Exercise objective
Please find every line in the entries below that contains the string "Claude", and copy it.

*** Data to examine Section Begins ***

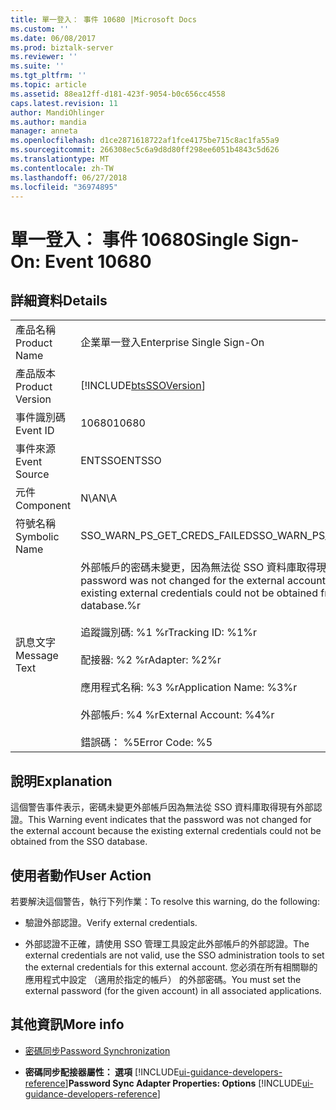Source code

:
 ```yaml
---
title: 單一登入： 事件 10680 |Microsoft Docs
ms.custom: ''
ms.date: 06/08/2017
ms.prod: biztalk-server
ms.reviewer: ''
ms.suite: ''
ms.tgt_pltfrm: ''
ms.topic: article
ms.assetid: 88ea12ff-d181-423f-9054-b0c656cc4558
caps.latest.revision: 11
author: MandiOhlinger
ms.author: mandia
manager: anneta
ms.openlocfilehash: d1ce2871618722af1fce4175be715c8ac1fa55a9
ms.sourcegitcommit: 266308ec5c6a9d8d80ff298ee6051b4843c5d626
ms.translationtype: MT
ms.contentlocale: zh-TW
ms.lasthandoff: 06/27/2018
ms.locfileid: "36974895"
---
```

# <a name="single-sign-on-event-10680"></a><span data-ttu-id="289be-102">單一登入： 事件 10680</span><span class="sxs-lookup"><span data-stu-id="289be-102">Single Sign-On: Event 10680</span></span>
## <a name="details"></a><span data-ttu-id="289be-103">詳細資料</span><span class="sxs-lookup"><span data-stu-id="289be-103">Details</span></span>  

|                 |                                                                                                                                                                                                                                                                                                         |
|-----------------|---------------------------------------------------------------------------------------------------------------------------------------------------------------------------------------------------------------------------------------------------------------------------------------------------------|
|  <span data-ttu-id="289be-104">產品名稱</span><span class="sxs-lookup"><span data-stu-id="289be-104">Product Name</span></span>   |                                                                                                                                        <span data-ttu-id="289be-105">企業單一登入</span><span class="sxs-lookup"><span data-stu-id="289be-105">Enterprise Single Sign-On</span></span>                                                                                                                                        |
| <span data-ttu-id="289be-106">產品版本</span><span class="sxs-lookup"><span data-stu-id="289be-106">Product Version</span></span> |                                                                                                                       [!INCLUDE[btsSSOVersion](../includes/btsssoversion-md.md)]                                                                                                                        |
|    <span data-ttu-id="289be-107">事件識別碼</span><span class="sxs-lookup"><span data-stu-id="289be-107">Event ID</span></span>     |                                                                                                                                                  <span data-ttu-id="289be-108">10680</span><span class="sxs-lookup"><span data-stu-id="289be-108">10680</span></span>                                                                                                                                                  |
|  <span data-ttu-id="289be-109">事件來源</span><span class="sxs-lookup"><span data-stu-id="289be-109">Event Source</span></span>   |                                                                                                                                                 <span data-ttu-id="289be-110">ENTSSO</span><span class="sxs-lookup"><span data-stu-id="289be-110">ENTSSO</span></span>                                                                                                                                                  |
|    <span data-ttu-id="289be-111">元件</span><span class="sxs-lookup"><span data-stu-id="289be-111">Component</span></span>    |                                                                                                                                                   <span data-ttu-id="289be-112">N\A</span><span class="sxs-lookup"><span data-stu-id="289be-112">N\A</span></span>                                                                                                                                                   |
|  <span data-ttu-id="289be-113">符號名稱</span><span class="sxs-lookup"><span data-stu-id="289be-113">Symbolic Name</span></span>  |                                                                                                                                      <span data-ttu-id="289be-114">SSO_WARN_PS_GET_CREDS_FAILED</span><span class="sxs-lookup"><span data-stu-id="289be-114">SSO_WARN_PS_GET_CREDS_FAILED</span></span>                                                                                                                                       |
|  <span data-ttu-id="289be-115">訊息文字</span><span class="sxs-lookup"><span data-stu-id="289be-115">Message Text</span></span>   | <span data-ttu-id="289be-116">外部帳戶的密碼未變更，因為無法從 SSO 資料庫取得現有外部認證。%r</span><span class="sxs-lookup"><span data-stu-id="289be-116">The password was not changed for the external account because the existing external credentials could not be obtained from the SSO database.%r</span></span><br /><br /> <span data-ttu-id="289be-117">追蹤識別碼: %1 %r</span><span class="sxs-lookup"><span data-stu-id="289be-117">Tracking ID: %1%r</span></span><br /><br /> <span data-ttu-id="289be-118">配接器: %2 %r</span><span class="sxs-lookup"><span data-stu-id="289be-118">Adapter: %2%r</span></span><br /><br /> <span data-ttu-id="289be-119">應用程式名稱: %3 %r</span><span class="sxs-lookup"><span data-stu-id="289be-119">Application Name: %3%r</span></span><br /><br /> <span data-ttu-id="289be-120">外部帳戶: %4 %r</span><span class="sxs-lookup"><span data-stu-id="289be-120">External Account: %4%r</span></span><br /><br /> <span data-ttu-id="289be-121">錯誤碼： %5</span><span class="sxs-lookup"><span data-stu-id="289be-121">Error Code: %5</span></span> |

## <a name="explanation"></a><span data-ttu-id="289be-122">說明</span><span class="sxs-lookup"><span data-stu-id="289be-122">Explanation</span></span>  
 <span data-ttu-id="289be-123">這個警告事件表示，密碼未變更外部帳戶因為無法從 SSO 資料庫取得現有外部認證。</span><span class="sxs-lookup"><span data-stu-id="289be-123">This Warning event indicates that the password was not changed for the external account because the existing external credentials could not be obtained from the SSO database.</span></span>  

## <a name="user-action"></a><span data-ttu-id="289be-124">使用者動作</span><span class="sxs-lookup"><span data-stu-id="289be-124">User Action</span></span>  
 <span data-ttu-id="289be-125">若要解決這個警告，執行下列作業：</span><span class="sxs-lookup"><span data-stu-id="289be-125">To resolve this warning, do the following:</span></span>  

-   <span data-ttu-id="289be-126">驗證外部認證。</span><span class="sxs-lookup"><span data-stu-id="289be-126">Verify external credentials.</span></span>  

-   <span data-ttu-id="289be-127">外部認證不正確，請使用 SSO 管理工具設定此外部帳戶的外部認證。</span><span class="sxs-lookup"><span data-stu-id="289be-127">The external credentials are not valid, use the SSO administration tools to set the external credentials for this external account.</span></span> <span data-ttu-id="289be-128">您必須在所有相關聯的應用程式中設定 （適用於指定的帳戶） 的外部密碼。</span><span class="sxs-lookup"><span data-stu-id="289be-128">You must set the external password (for the given account) in all associated applications.</span></span>  

## <a name="more-info"></a><span data-ttu-id="289be-129">其他資訊</span><span class="sxs-lookup"><span data-stu-id="289be-129">More info</span></span>

- [<span data-ttu-id="289be-130">密碼同步</span><span class="sxs-lookup"><span data-stu-id="289be-130">Password Synchronization</span></span>](../core/password-synchronization2.md)  

- <span data-ttu-id="289be-131">**密碼同步配接器屬性： 選項** [!INCLUDE[ui-guidance-developers-reference](../includes/ui-guidance-developers-reference.md)]</span><span class="sxs-lookup"><span data-stu-id="289be-131">**Password Sync Adapter Properties: Options** [!INCLUDE[ui-guidance-developers-reference](../includes/ui-guidance-developers-reference.md)]</span></span>
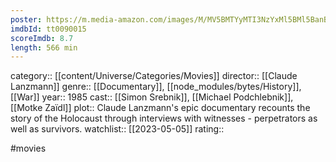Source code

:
 ```yaml
---
poster: https://m.media-amazon.com/images/M/MV5BMTYyMTI3NzYxMl5BMl5BanBnXkFtZTcwMzM5ODQxNA@@._V1_SX300.jpg
imdbId: tt0090015
scoreImdb: 8.7
length: 566 min
---
```


category:: [[content/Universe/Categories/Movies]]
director:: [[Claude Lanzmann]]
genre:: [[Documentary]], [[node_modules/bytes/History]], [[War]]
year:: 1985
cast:: [[Simon Srebnik]], [[Michael Podchlebnik]], [[Motke Zaïdl]]
plot:: Claude Lanzmann's epic documentary recounts the story of the Holocaust through interviews with witnesses - perpetrators as well as survivors.
watchlist:: [[2023-05-05]]
rating::

#movies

*** Data to examine Section Ends ***

Response to the exercise
director:: [[Claude Lanzmann]]
plot:: Claude Lanzmann's epic documentary recounts the story of the Holocaust through interviews with witnesses - perpetrators as well as survivors.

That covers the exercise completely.